Opendoor CEO Kaz Nejatian shut down the company's entire India operation less than two years after opening offices in Chennai and Bengaluru. The San Francisco home-buying platform employed nearly 250 people there to handle manual workflows across fragmented systems.
When Opendoor opened its India offices in 2024, it staffed up aggressively. Now the operation is closed. According to TechCrunch, Nejatian cited a shift toward "smaller AI-native teams" and bringing operational work back to the U.S. as the reason for the pullback.
India is home to over 2,100 Global Capability Centers—dedicated offshore units handling everything from IT to R&D—employing 2.36 million people and generating nearly $100 billion annually. The Opendoor closure raised questions about that sector's resilience.

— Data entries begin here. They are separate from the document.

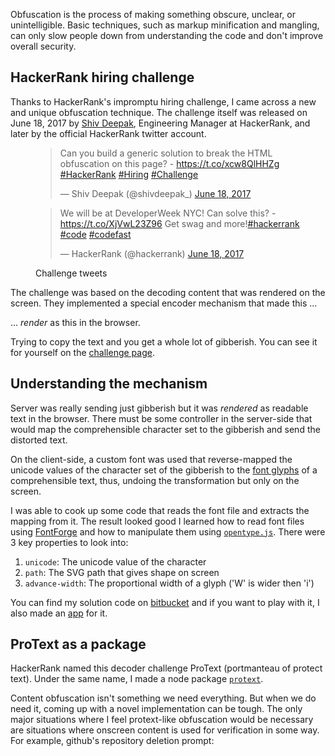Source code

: Obfuscation is the process of making something obscure, unclear, or unintelligible. Basic techniques, such as markup minification and mangling, can only slow people down from understanding the code and don't improve overall security.

## HackerRank hiring challenge

Thanks to HackerRank's impromptu hiring challenge, I came across a new and unique obfuscation technique. The challenge itself was released on June 18, 2017 by [Shiv Deepak], Engineering Manager at HackerRank, and later by the official HackerRank twitter account.

<figure>
    <blockquote class="twitter-tweet"><p>Can you build a generic solution to break the HTML obfuscation on this page? - <a href="https://t.co/xcw8QlHHZg">https://t.co/xcw8QlHHZg</a> <a href="https://twitter.com/hashtag/HackerRank?src=hash&amp;ref_src=twsrc%5Etfw">#HackerRank</a> <a href="https://twitter.com/hashtag/Hiring?src=hash&amp;ref_src=twsrc%5Etfw">#Hiring</a> <a href="https://twitter.com/hashtag/Challenge?src=hash&amp;ref_src=twsrc%5Etfw">#Challenge</a></p>&mdash; Shiv Deepak (@shivdeepak_) <a href="https://twitter.com/shivdeepak_/status/876317554750308352?ref_src=twsrc%5Etfw">June 18, 2017</a></blockquote>
    <blockquote class="twitter-tweet"><p>We will be at DeveloperWeek NYC! Can solve this? - <a href="https://t.co/XjVwL23Z96">https://t.co/XjVwL23Z96</a> Get swag and more!<a href="https://twitter.com/hashtag/hackerrank?src=hash&amp;ref_src=twsrc%5Etfw">#hackerrank</a> <a href="https://twitter.com/hashtag/code?src=hash&amp;ref_src=twsrc%5Etfw">#code</a> <a href="https://twitter.com/hashtag/codefast?src=hash&amp;ref_src=twsrc%5Etfw">#codefast</a></p>&mdash; HackerRank (@hackerrank) <a href="https://twitter.com/hackerrank/status/876458261536542721?ref_src=twsrc%5Etfw">June 18, 2017</a></blockquote>
    <figcaption>Challenge tweets</figcaption>
    <script async src="https://platform.twitter.com/widgets.js" charset="utf-8"></script>
</figure>

The challenge was based on the decoding content that was rendered on the screen. They implemented a special encoder mechanism that made this ...

<Insert type="image" src="protext off.png" />

... _render_ as this in the browser.

<Insert type="image" src="protext on.png" />

Trying to copy the text and you get a whole lot of gibberish. You can see it for yourself on the [challenge page][protext-challenge].

## Understanding the mechanism

Server was really sending just gibberish but it was _rendered_ as readable text in the browser. There must be some controller in the server-side that would map the comprehensible character set to the gibberish and send the distorted text.

On the client-side, a custom font was used that reverse-mapped the unicode values of the character set of the gibberish to the [font glyphs] of a comprehensible text, thus, undoing the transformation but only on the screen.

I was able to cook up some code that reads the font file and extracts the mapping from it. The result looked good I learned how to read font files using [FontForge] and how to manipulate them using [`opentype.js`]. There were 3 key properties to look into:

1. `unicode`: The unicode value of the character
1. `path`: The SVG path that gives shape on screen
1. `advance-width`: The proportional width of a glyph ('W' is wider then 'i')

You can find my solution code on [bitbucket] and if you want to play with it, I also made an [app][protext-decoder] for it.

<Insert type="iframe" post safe title="Protext proof-of-concept demo" src="demo/" />

## ProText as a package

HackerRank named this decoder challenge ProText (portmanteau of protect text). Under the same name, I made a node package [`protext`][npm].

Content obfuscation isn't something we need everything. But when we do need it, coming up with a novel implementation can be tough. The only major situations where I feel protext-like obfuscation would be necessary are situations where onscreen content is used for verification in some way. For example, github's repository deletion prompt:

<Insert type="image" src="git confirm.png" />

[shiv deepak]: https://www.linkedin.com/in/shivdeepak
[font glyphs]: https://wikipedia.org/wiki/Glyph
[protext-challenge]: https://protext.herokuapp.com
[fontforge]: https://fontforge.org
[npm]: https://github.com/zhirzh/protext
[bitbucket]: https://bitbucket.org/zhirzh/protext-decoder
[protext-decoder]: https://protext-decoder.herokuapp.com
[`protext`]: https://github.com/zhirzh/protext
[`opentype.js`]: http://npmjs.com/package/opentype.js
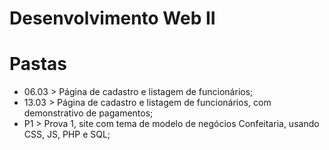 # Desenvolvimento Web II
# Pastas

- 06.03 > Página de cadastro e listagem de funcionários; <br>
- 13.03 > Página de cadastro e listagem de funcionários, com demonstrativo de pagamentos; <br>
- P1 > Prova 1, site com tema de modelo de negócios Confeitaria, usando CSS, JS, PHP e SQL; <br>
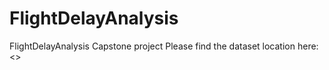 # FlightDelayAnalysis
FlightDelayAnalysis Capstone project
Please find the dataset location here: <<Google drive link to be Added>>

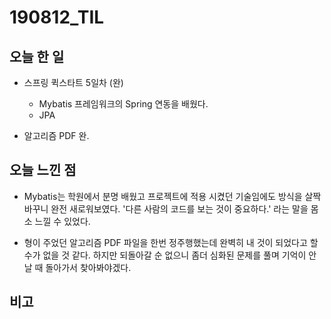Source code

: 
  

# 190812_TIL


## 오늘 한 일
  

- 스프링 퀵스타트 5일차 (완)

	- Mybatis 프레임워크의 Spring 연동을 배웠다.
	- JPA 
- 알고리즘 PDF 완.
  

  

##

## 오늘 느낀 점

  

-  Mybatis는 학원에서 분명 배웠고 프로젝트에 적용 시켰던 기술임에도 방식을 살짝 바꾸니 완전 새로워보였다.  '다른 사람의 코드를 보는 것이 중요하다.' 라는 말을 몸소 느낄 수 있었다.

- 형이 주었던 알고리즘 PDF 파일을 한번 정주행했는데 완벽히 내 것이 되었다고 할 수가 없을 것 같다. 하지만 되돌아갈 순 없으니 좀더 심화된 문제를 풀며 기억이 안날 때 돌아가서 찾아봐야겠다.


##
  


##

## 비고

  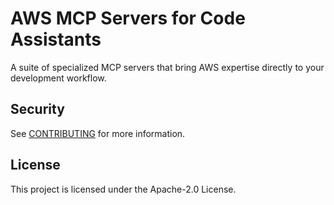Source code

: # AWS MCP Servers for Code Assistants

A suite of specialized MCP servers that bring AWS expertise directly to your development workflow.

## Security

See [CONTRIBUTING](CONTRIBUTING.md#security-issue-notifications) for more information.

## License

This project is licensed under the Apache-2.0 License.
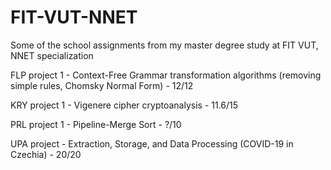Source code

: # FIT-VUT-NNET
Some of the school assignments from my master degree study at FIT VUT, NNET specialization

FLP project 1 - Context-Free Grammar transformation algorithms (removing simple rules, Chomsky Normal Form) - 12/12

KRY project 1 - Vigenere cipher cryptoanalysis - 11.6/15

PRL project 1 - Pipeline-Merge Sort - ?/10

UPA project - Extraction, Storage, and Data Processing (COVID-19 in Czechia) - 20/20
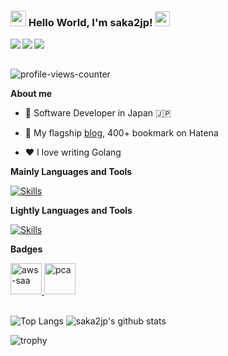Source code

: ### <img src="https://media.giphy.com/media/hvRJCLFzcasrR4ia7z/giphy.gif" width="25px"> Hello World, I'm saka2jp!  <img src="https://github.com/TheDudeThatCode/TheDudeThatCode/blob/master/Assets/Earth.gif" width="24px">

<a href="https://www.linkedin.com/in/saka2jp/"><img align="left" src="https://img.shields.io/badge/LinkedIn-0A66C2?&style=for-the-badge&logo=LinkedIn&logoColor=white" /></a>
<a href="https://twitter.com/saka2jp"><img align="left" src="https://img.shields.io/badge/X-000000?style=for-the-badge&logo=x&logoColor=white" /></a>
<a href="mailto:saka2jp@gmail.com"><img align="left" src="https://img.shields.io/badge/Email-EA4335?&style=for-the-badge&logo=Gmail&logoColor=white" /></a>
<br/>
<br/>
<p align="left"> <img alt="profile-views-counter" src="https://komarev.com/ghpvc/?username=saka2jp&label=Profile%20views&color=blue&style=flat"/> </p>

**About me**

- 💼 Software Developer in Japan 🇯🇵

- 📝 My flagship [blog](https://jumpyoshim.hatenablog.com/entry/how-to-implement-python-code-with-high-maintainability-and-readability), 400+ bookmark on Hatena

- ❤️ I love writing Golang

**Mainly Languages and Tools**

[![Skills](https://skillicons.dev/icons?i=go,graphql,mysql,redis,docker,githubactions,gitlab,vscode)](https://skillicons.dev)

**Lightly Languages and Tools**

[![Skills](https://skillicons.dev/icons?i=python,ts,react,nextjs,aws,gcp)](https://skillicons.dev)

**Badges**

<a href="https://google.accredible.com/480392f1-d4cd-487c-bdd7-1f1251bfc836">
    <img height="50" alt="aws-saa" src="https://images.credly.com/size/110x110/images/0e284c3f-5164-4b21-8660-0d84737941bc/image.png">
</a>
<a href="https://google.accredible.com/480392f1-d4cd-487c-bdd7-1f1251bfc836#gs.0hs6vj">
    <img height="50" alt="pca" src="https://api.accredible.com/v1/frontend/credential_website_embed_image/badge/80406060">
</a>

<br/>
<br/>

![Top Langs](https://github-readme-stats-saka2jp.vercel.app/api/top-langs/?username=saka2jp&hide=html,ruby,css&layout=compact&theme=tokyonight&cache_seconds=43200)
![saka2jp's github stats](https://github-readme-stats-saka2jp.vercel.app/api?username=saka2jp&count_private=true&show_icons=true&hide_title=true&theme=tokyonight&cache_seconds=43200&card_width=400)

![trophy](https://github-profile-trophy.vercel.app/?username=saka2jp&theme=tokyonight&row=1&column=7)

Sheel Mohnot, co-founder of Better Tomorrow Ventures, said: "As manual work gets replaced by AI, a lot of jobs will be lost in India." Keshav Lohia at Emergent Ventures called it a "watershed moment for AI-driven operations."
Opendoor has been cutting staff across the board. The company employed 1,042 people globally by year-end—down from 1,470 the year before. Its non-U.S. workforce fell to 184 employees, compared with 342 in 2024. The housing market collapse hit online home-buying platforms hard.
The timing and framing of the decision drew attention in tech circles. Opendoor's exit raised questions about whether this was an isolated case or a sign of broader shifts in how Silicon Valley uses offshore labor.